Metal İşçileri Birliği (MİB), Birleşik Metal-İş sendikasının İzmir Senkromeç fabrikasında üyesi olan işçilere karşı yaptıkları hakkında yaptığı açıklamada; Birleşik Metal-İş’in de Türk Metal yolunda olduğunu ifade etti.
“Metal işçileri er yada geç komitelere dayanan, işçinin kendi iradesi olan söz, yetki, karar hakkını kullandığı gerçek sınıf sendikası ile buluşacaktır” Sözleriyle son bulan açıklamanın tamamı şu şekilde:
Birleşik Metal-İş Sendikası Türk Metal`leşme yolunda hızlı adımlarla ilerliyor!
Birleşik Metal-İş İzmir Şube uzun yıllara yayılan Senkromeç sorununda sona gelmiş ve kendi ayaklarına kurşun sıkmıştır. Fabrikanın kapanma sürecinde Senkromeç işçisinin hakkını savunmak bir yana, hakkını arayan işçiyi listeler hazırlayarak Senkromeç patronuna sunmaya ve dahası bu listedeki işçileri işten attırarak sendikal tarihe kara bir leke olarak geçmiştir. Birleşik Metal-İş bununla da yetinmemiş örgütlü olduğu fabrikalarda bu işçileri işe aldırmamaya kadar bir çok suç işlemiştir. Bu suçlar saymakla bitmeyecek gibidir ve son olarak bu iş işçileri tehdit etmeye kadar varmıştır.
Birleşik Metal-İş, bu tutumu ile ihanetçi Türk Metal çetesini aratmamıştır. Ne hikmetse Türk Metal`in özellikle 2015 Metal Fırtına’dan sonra fabrikalarda uyguladığı çetevari yöntemleri kendine örnek edinmiştir. Birleşik Metal-İş öyle bir hale gelmiştir ki; kamu oyu nezdinde üyesi işçi tarafından Cumhuriyet savcılığına şikayet edilecek duruma düşürmüştür kendisini.
Çiğli AOSB`de 600`e yakın üyesini ve örgütlülüğünü kaybetmesi bir yana örgütlenme ihtiyacı duyan metal işçisinin de umudunu kırmıştır. Birleşik Metal-İş o kadar büyük bir suç işlemiştir ki, metal işçisinin gözünde Türk Metal`i aklar hale gelmiştir. Senkromeç`te Birleşik Metal-İş`in kara listesinde olan birçok işçi Türk Metal`in örgütlü olduğu başta CMS olmak üzere işe aldırılmıştır ve Türk Metal buradan kendine rant elde ederek Senkromeç işçisini kendisine reklam malzemesi olarak kullanmaya başlamıştır.
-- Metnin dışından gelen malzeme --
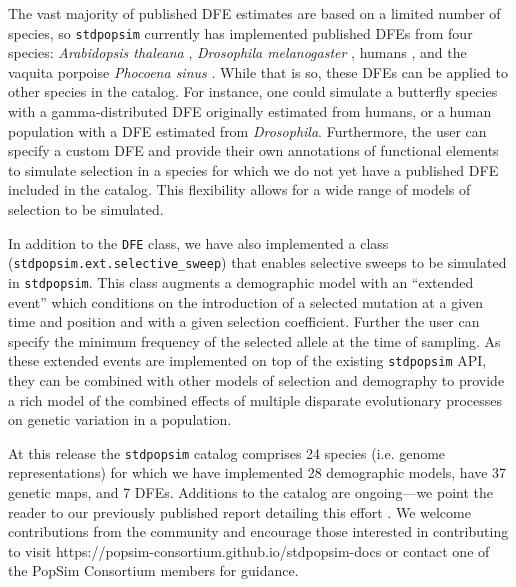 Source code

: \documentclass[hidelinks]{article}
\newcommand{\stdpopsim}{\texttt{stdpopsim}\xspace}
\begin{document}
    The vast majority of published DFE estimates are based on a limited number of species,
    so \stdpopsim currently has implemented published DFEs from
    four species: \textit{Arabidopsis thaleana} \citep{huber2018gene}, \textit{Drosophila melanogaster} \citep{ragsdale2016triallelic,huber2017determining},
    humans \citep{huber2017determining,kim2017inference}, and the vaquita porpoise \textit{Phocoena sinus} \citep{robinson2022critically}.
    While that is so, these DFEs can be applied to other species
    in the catalog. For instance, one could simulate a butterfly species with a gamma-distributed DFE originally
    estimated from humans, or a human population with a DFE estimated from \textit{Drosophila}.
    Furthermore, the user can specify a custom DFE and provide their own annotations
    of functional elements to simulate selection in a species for which we do not yet have 
    a published DFE included in the catalog. This flexibility allows for a wide range of
    models of selection to be simulated. %
   
    In addition to the \texttt{DFE} class, we have also implemented a class (\texttt{stdpopsim.ext.selective\_sweep})
    that enables selective sweeps to be simulated in \stdpopsim.
    This class augments a demographic model with an ``extended event''
    which conditions on the introduction of a selected mutation at a given time and position
    and with a given selection coefficient. Further the user can specify the minimum frequency
    of the selected allele at the time of sampling. As these extended events are implemented
    on top of the existing \stdpopsim API, they can be combined with other models of selection
    and demography to provide a rich model of the combined effects of multiple disparate evolutionary processes
    on genetic variation in a population.
    

    At this release the \stdpopsim catalog comprises 24 species (i.e. genome representations)
    for which we have implemented 28 demographic models, have 37 genetic maps, and 7 DFEs. %
    Additions to the catalog are ongoing---we point the reader to our previously published 
    report detailing this effort \citep{lauterbur2023expanding}. We welcome contributions from the
    community and encourage those interested in contributing to visit https://popsim-consortium.github.io/stdpopsim-docs
    or contact one of the PopSim Consortium members for guidance.
\end{document}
Senkromeç`te yaşadığı onlarca sorunu CMS`de göremeyen işçiler onca sıkıntıdan sonra CMS`de işe başlamayı ve Türk Metal ile özdeşleştirmeye çalışmaları tamamen Birleşik Metal-İş`in kimliğinden ve uygulamalarından olmuştur.
Burada kritik bir başka nokta da Senkromeç`ten çıkartılıp CMS`de işe başlayan işçilerin durumudur. Her yönü ile her geçen gün birbirine daha çok benzeyen bu iki sendika Türk Metal ve Birleşik Metal-İş arasında bir fark olmadığını kavramaları gerekmektedir. Çünkü Türk Metal`de CMS de aynı yol ve yöntemlerle onlarca işçinin ekmeği ve hakkıyla oynamıştır. 2015 Metal Fırtına’dan sonra Türk Metal-CMS iş birliği ile işten atılan onlarca işçi kardeşimizin yaşadıkları ile kendi yaşadıkları aynıdır.
CMS`de işe başlamış Senkromeç işçileri ve CMS`nin 2015’i yaşamış işçileri “sendika nasıl olmamalı” konusunda acı da olsa büyük bir deneyime sahiptir. Bu deneyimlerin ışığında hareket edip tabandan birliğimizi kurduğumuz zaman önümüzde barikata dönüşmüş ihanetçi-çeteci sendikal anlayışlar yıkılacaktır. Çünkü her iki sendika da artık metal işçisinin öz örgütü olmanın çok ötesinde bir rant alanına dönüşmüştür. Burada Çelik-İş Sendikası’nın sözünü açmıyoruz bile.
Metal işçileri er yada geç komitelere dayanan, işçinin kendi iradesi olan söz, yetki, karar hakkını kullandığı gerçek sınıf sendikası ile buluşacaktır.